La mostra

Ritratti del poetico
di Simone Casetta
Mostra tratta dal Registro fotografico dei poeti di lingua italiana
A cura di Simona Bartolena e Martina Biondi

Un giorno, per caso, Simone Casetta ascolta alla radio Raffaello Baldini che legge una poesia: ne resta talmente affascinato da decidere di andare a conoscerlo personalmente e di fotografarlo.

Nasce così il Registro fotografico dei poeti di lingua italiana, un progetto visionario, che non si pone un limite di spazio e di tempo: un progetto che si sposa a perfezione con la complessità e la liricità della ricerca di Simone Casetta, un “poeta che fotografa”, come è stato giustamente denito. Il Registro è in costante work in progress: quelli esposti in questa mostra sono solo una parte dei ritratti già scattati e una piccola porzione di quelli che Casetta intende realizzare in futuro.

Ai ritratti fotografici sono affiancati dei segni autografi: versi scritti su pezzi di tela, sassi decorati, disegni, e altri oggetti che concorrono a dare ai volti una presenza tangibile.

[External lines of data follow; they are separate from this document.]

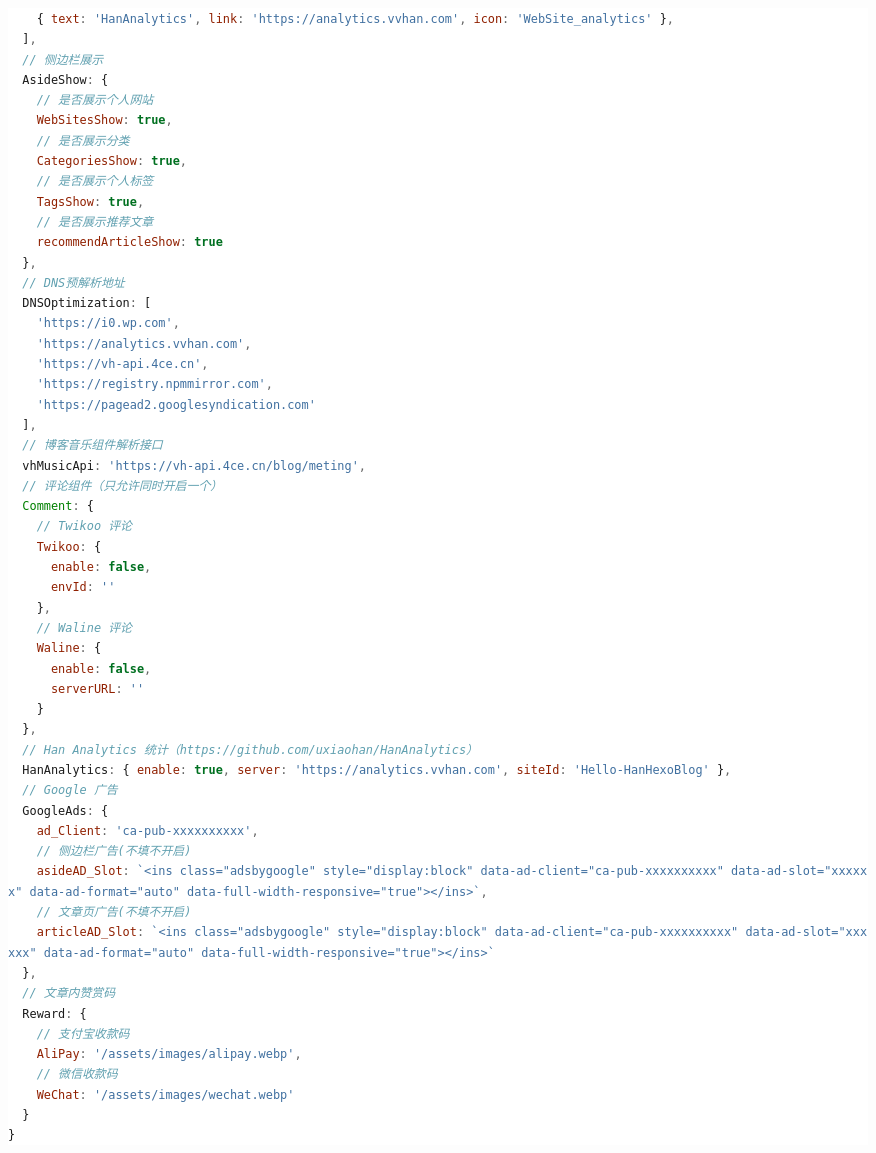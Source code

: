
 ```js
    { text: 'HanAnalytics', link: 'https://analytics.vvhan.com', icon: 'WebSite_analytics' },
  ],
  // 侧边栏展示
  AsideShow: {
    // 是否展示个人网站
    WebSitesShow: true,
    // 是否展示分类
    CategoriesShow: true,
    // 是否展示个人标签
    TagsShow: true,
    // 是否展示推荐文章
    recommendArticleShow: true
  },
  // DNS预解析地址
  DNSOptimization: [
    'https://i0.wp.com',
    'https://analytics.vvhan.com',
    'https://vh-api.4ce.cn',
    'https://registry.npmmirror.com',
    'https://pagead2.googlesyndication.com'
  ],
  // 博客音乐组件解析接口
  vhMusicApi: 'https://vh-api.4ce.cn/blog/meting',
  // 评论组件（只允许同时开启一个）
  Comment: {
    // Twikoo 评论
    Twikoo: {
      enable: false,
      envId: ''
    },
    // Waline 评论
    Waline: {
      enable: false,
      serverURL: ''
    }
  },
  // Han Analytics 统计（https://github.com/uxiaohan/HanAnalytics）
  HanAnalytics: { enable: true, server: 'https://analytics.vvhan.com', siteId: 'Hello-HanHexoBlog' },
  // Google 广告
  GoogleAds: {
    ad_Client: 'ca-pub-xxxxxxxxxx',
    // 侧边栏广告(不填不开启)
    asideAD_Slot: `<ins class="adsbygoogle" style="display:block" data-ad-client="ca-pub-xxxxxxxxxx" data-ad-slot="xxxxxx" data-ad-format="auto" data-full-width-responsive="true"></ins>`,
    // 文章页广告(不填不开启)
    articleAD_Slot: `<ins class="adsbygoogle" style="display:block" data-ad-client="ca-pub-xxxxxxxxxx" data-ad-slot="xxxxxx" data-ad-format="auto" data-full-width-responsive="true"></ins>`
  },
  // 文章内赞赏码
  Reward: {
    // 支付宝收款码
    AliPay: '/assets/images/alipay.webp',
    // 微信收款码
    WeChat: '/assets/images/wechat.webp'
  }
}
```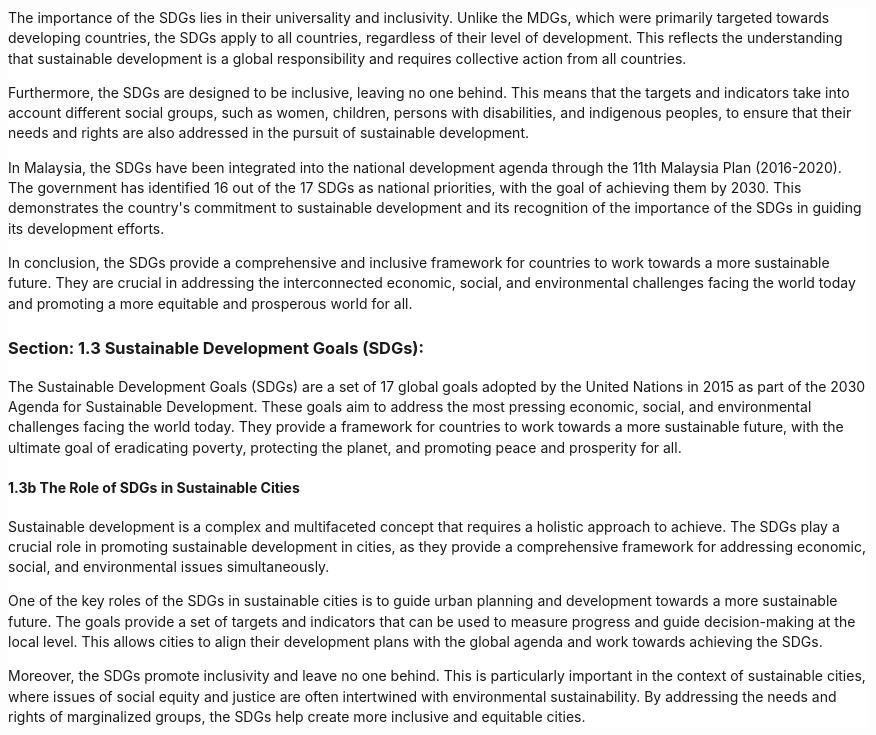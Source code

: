 
The importance of the SDGs lies in their universality and inclusivity. Unlike the MDGs, which were primarily targeted towards developing countries, the SDGs apply to all countries, regardless of their level of development. This reflects the understanding that sustainable development is a global responsibility and requires collective action from all countries.



Furthermore, the SDGs are designed to be inclusive, leaving no one behind. This means that the targets and indicators take into account different social groups, such as women, children, persons with disabilities, and indigenous peoples, to ensure that their needs and rights are also addressed in the pursuit of sustainable development.



In Malaysia, the SDGs have been integrated into the national development agenda through the 11th Malaysia Plan (2016-2020). The government has identified 16 out of the 17 SDGs as national priorities, with the goal of achieving them by 2030. This demonstrates the country's commitment to sustainable development and its recognition of the importance of the SDGs in guiding its development efforts.



In conclusion, the SDGs provide a comprehensive and inclusive framework for countries to work towards a more sustainable future. They are crucial in addressing the interconnected economic, social, and environmental challenges facing the world today and promoting a more equitable and prosperous world for all. 





### Section: 1.3 Sustainable Development Goals (SDGs):



The Sustainable Development Goals (SDGs) are a set of 17 global goals adopted by the United Nations in 2015 as part of the 2030 Agenda for Sustainable Development. These goals aim to address the most pressing economic, social, and environmental challenges facing the world today. They provide a framework for countries to work towards a more sustainable future, with the ultimate goal of eradicating poverty, protecting the planet, and promoting peace and prosperity for all.



#### 1.3b The Role of SDGs in Sustainable Cities



Sustainable development is a complex and multifaceted concept that requires a holistic approach to achieve. The SDGs play a crucial role in promoting sustainable development in cities, as they provide a comprehensive framework for addressing economic, social, and environmental issues simultaneously.



One of the key roles of the SDGs in sustainable cities is to guide urban planning and development towards a more sustainable future. The goals provide a set of targets and indicators that can be used to measure progress and guide decision-making at the local level. This allows cities to align their development plans with the global agenda and work towards achieving the SDGs.



Moreover, the SDGs promote inclusivity and leave no one behind. This is particularly important in the context of sustainable cities, where issues of social equity and justice are often intertwined with environmental sustainability. By addressing the needs and rights of marginalized groups, the SDGs help create more inclusive and equitable cities.
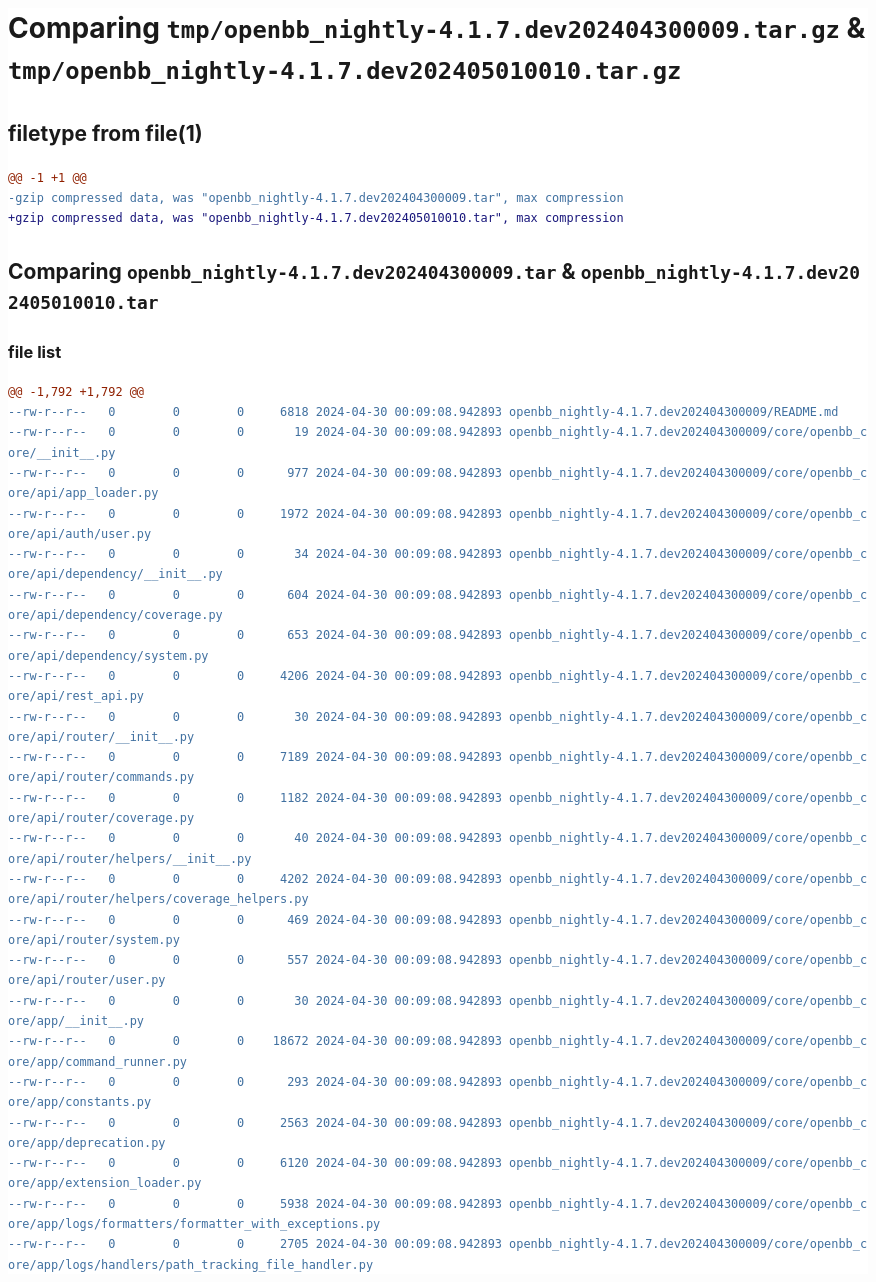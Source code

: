 # Comparing `tmp/openbb_nightly-4.1.7.dev202404300009.tar.gz` & `tmp/openbb_nightly-4.1.7.dev202405010010.tar.gz`

## filetype from file(1)

```diff
@@ -1 +1 @@
-gzip compressed data, was "openbb_nightly-4.1.7.dev202404300009.tar", max compression
+gzip compressed data, was "openbb_nightly-4.1.7.dev202405010010.tar", max compression
```

## Comparing `openbb_nightly-4.1.7.dev202404300009.tar` & `openbb_nightly-4.1.7.dev202405010010.tar`

### file list

```diff
@@ -1,792 +1,792 @@
--rw-r--r--   0        0        0     6818 2024-04-30 00:09:08.942893 openbb_nightly-4.1.7.dev202404300009/README.md
--rw-r--r--   0        0        0       19 2024-04-30 00:09:08.942893 openbb_nightly-4.1.7.dev202404300009/core/openbb_core/__init__.py
--rw-r--r--   0        0        0      977 2024-04-30 00:09:08.942893 openbb_nightly-4.1.7.dev202404300009/core/openbb_core/api/app_loader.py
--rw-r--r--   0        0        0     1972 2024-04-30 00:09:08.942893 openbb_nightly-4.1.7.dev202404300009/core/openbb_core/api/auth/user.py
--rw-r--r--   0        0        0       34 2024-04-30 00:09:08.942893 openbb_nightly-4.1.7.dev202404300009/core/openbb_core/api/dependency/__init__.py
--rw-r--r--   0        0        0      604 2024-04-30 00:09:08.942893 openbb_nightly-4.1.7.dev202404300009/core/openbb_core/api/dependency/coverage.py
--rw-r--r--   0        0        0      653 2024-04-30 00:09:08.942893 openbb_nightly-4.1.7.dev202404300009/core/openbb_core/api/dependency/system.py
--rw-r--r--   0        0        0     4206 2024-04-30 00:09:08.942893 openbb_nightly-4.1.7.dev202404300009/core/openbb_core/api/rest_api.py
--rw-r--r--   0        0        0       30 2024-04-30 00:09:08.942893 openbb_nightly-4.1.7.dev202404300009/core/openbb_core/api/router/__init__.py
--rw-r--r--   0        0        0     7189 2024-04-30 00:09:08.942893 openbb_nightly-4.1.7.dev202404300009/core/openbb_core/api/router/commands.py
--rw-r--r--   0        0        0     1182 2024-04-30 00:09:08.942893 openbb_nightly-4.1.7.dev202404300009/core/openbb_core/api/router/coverage.py
--rw-r--r--   0        0        0       40 2024-04-30 00:09:08.942893 openbb_nightly-4.1.7.dev202404300009/core/openbb_core/api/router/helpers/__init__.py
--rw-r--r--   0        0        0     4202 2024-04-30 00:09:08.942893 openbb_nightly-4.1.7.dev202404300009/core/openbb_core/api/router/helpers/coverage_helpers.py
--rw-r--r--   0        0        0      469 2024-04-30 00:09:08.942893 openbb_nightly-4.1.7.dev202404300009/core/openbb_core/api/router/system.py
--rw-r--r--   0        0        0      557 2024-04-30 00:09:08.942893 openbb_nightly-4.1.7.dev202404300009/core/openbb_core/api/router/user.py
--rw-r--r--   0        0        0       30 2024-04-30 00:09:08.942893 openbb_nightly-4.1.7.dev202404300009/core/openbb_core/app/__init__.py
--rw-r--r--   0        0        0    18672 2024-04-30 00:09:08.942893 openbb_nightly-4.1.7.dev202404300009/core/openbb_core/app/command_runner.py
--rw-r--r--   0        0        0      293 2024-04-30 00:09:08.942893 openbb_nightly-4.1.7.dev202404300009/core/openbb_core/app/constants.py
--rw-r--r--   0        0        0     2563 2024-04-30 00:09:08.942893 openbb_nightly-4.1.7.dev202404300009/core/openbb_core/app/deprecation.py
--rw-r--r--   0        0        0     6120 2024-04-30 00:09:08.942893 openbb_nightly-4.1.7.dev202404300009/core/openbb_core/app/extension_loader.py
--rw-r--r--   0        0        0     5938 2024-04-30 00:09:08.942893 openbb_nightly-4.1.7.dev202404300009/core/openbb_core/app/logs/formatters/formatter_with_exceptions.py
--rw-r--r--   0        0        0     2705 2024-04-30 00:09:08.942893 openbb_nightly-4.1.7.dev202404300009/core/openbb_core/app/logs/handlers/path_tracking_file_handler.py
```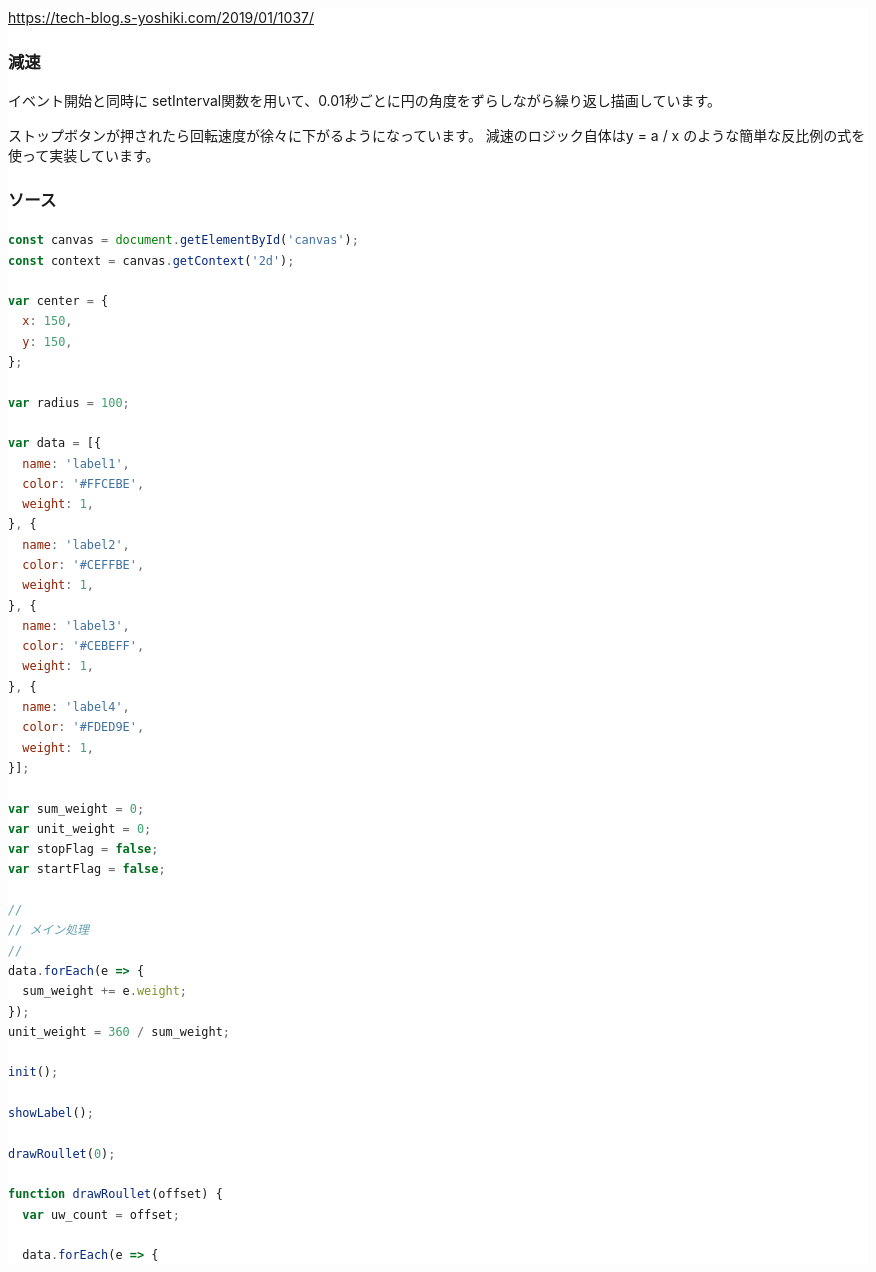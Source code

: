 <a href="https://tech-blog.s-yoshiki.com/2019/01/1037/">https://tech-blog.s-yoshiki.com/2019/01/1037/</a>

### 減速

イベント開始と同時に
setInterval関数を用いて、0.01秒ごとに円の角度をずらしながら繰り返し描画しています。

ストップボタンが押されたら回転速度が徐々に下がるようになっています。
減速のロジック自体はy = a / x のような簡単な反比例の式を使って実装しています。

### ソース

```js
const canvas = document.getElementById('canvas');
const context = canvas.getContext('2d');

var center = {
  x: 150,
  y: 150,
};

var radius = 100;

var data = [{
  name: 'label1',
  color: '#FFCEBE',
  weight: 1,
}, {
  name: 'label2',
  color: '#CEFFBE',
  weight: 1,
}, {
  name: 'label3',
  color: '#CEBEFF',
  weight: 1,
}, {
  name: 'label4',
  color: '#FDED9E',
  weight: 1,
}];

var sum_weight = 0;
var unit_weight = 0;
var stopFlag = false;
var startFlag = false;

//
// メイン処理
//
data.forEach(e => {
  sum_weight += e.weight;
});
unit_weight = 360 / sum_weight;

init();

showLabel();

drawRoullet(0);

function drawRoullet(offset) {
  var uw_count = offset;

  data.forEach(e => {
```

I visi protagonisti sono quelli di poeti “grandi, famosi, ignorati, modesti, eterni o emeri”, come li ha definiti l’artista stesso; non solo i poeti celebrati e riconosciuti dalla critica, ma anche coloro che “per una volta sola o senza intenzione sono stati chiamati a partecipare come artefici alla poesia” possono entrarvi… Perché il Registro di Casetta non racconta il poeta ma l’idea poetica: è un inno al fare poesia, anche quello più nascosto e sommesso, uno straordinario omaggio al poetico del nostro quotidiano: un tema ideale per un fotografo che con il suo obiettivo ha saputo tradurre in poesia anche l’immagine più cruenta e impressionante e narrare con un incantevole tono lirico – senza però smarrire mai la via della realtà e l’istinto alla denuncia – anche le situazioni più estreme.

Gridano dolcemente le foto di Simone Casetta, pungolano i nostri sensi, inducendoci
alla riflessione: si muovono sul filo della memoria, del vissuto, del racconto.

Parlano i volti dei poeti, parlano a chi sa ascoltarli. Parlano di poesia, del fare poesia, dell’interpretare l’esistenza con la poesia; e ancor più dei loro sguardi, dei loro gesti, del loro ambiente, del loro universo, sono le loro parole, invisibili ma presenti, le vere protagoniste di questa coinvolgente ed emozionante sequenza di immagini.

Fermatevi ad ascoltarle.
Simona Bartolena

All’interno della mostra è visibile il filmato Omaggio a Pier Mario Vello di Simone Casetta, da un’idea di Arnoldo Mosca Mondadori.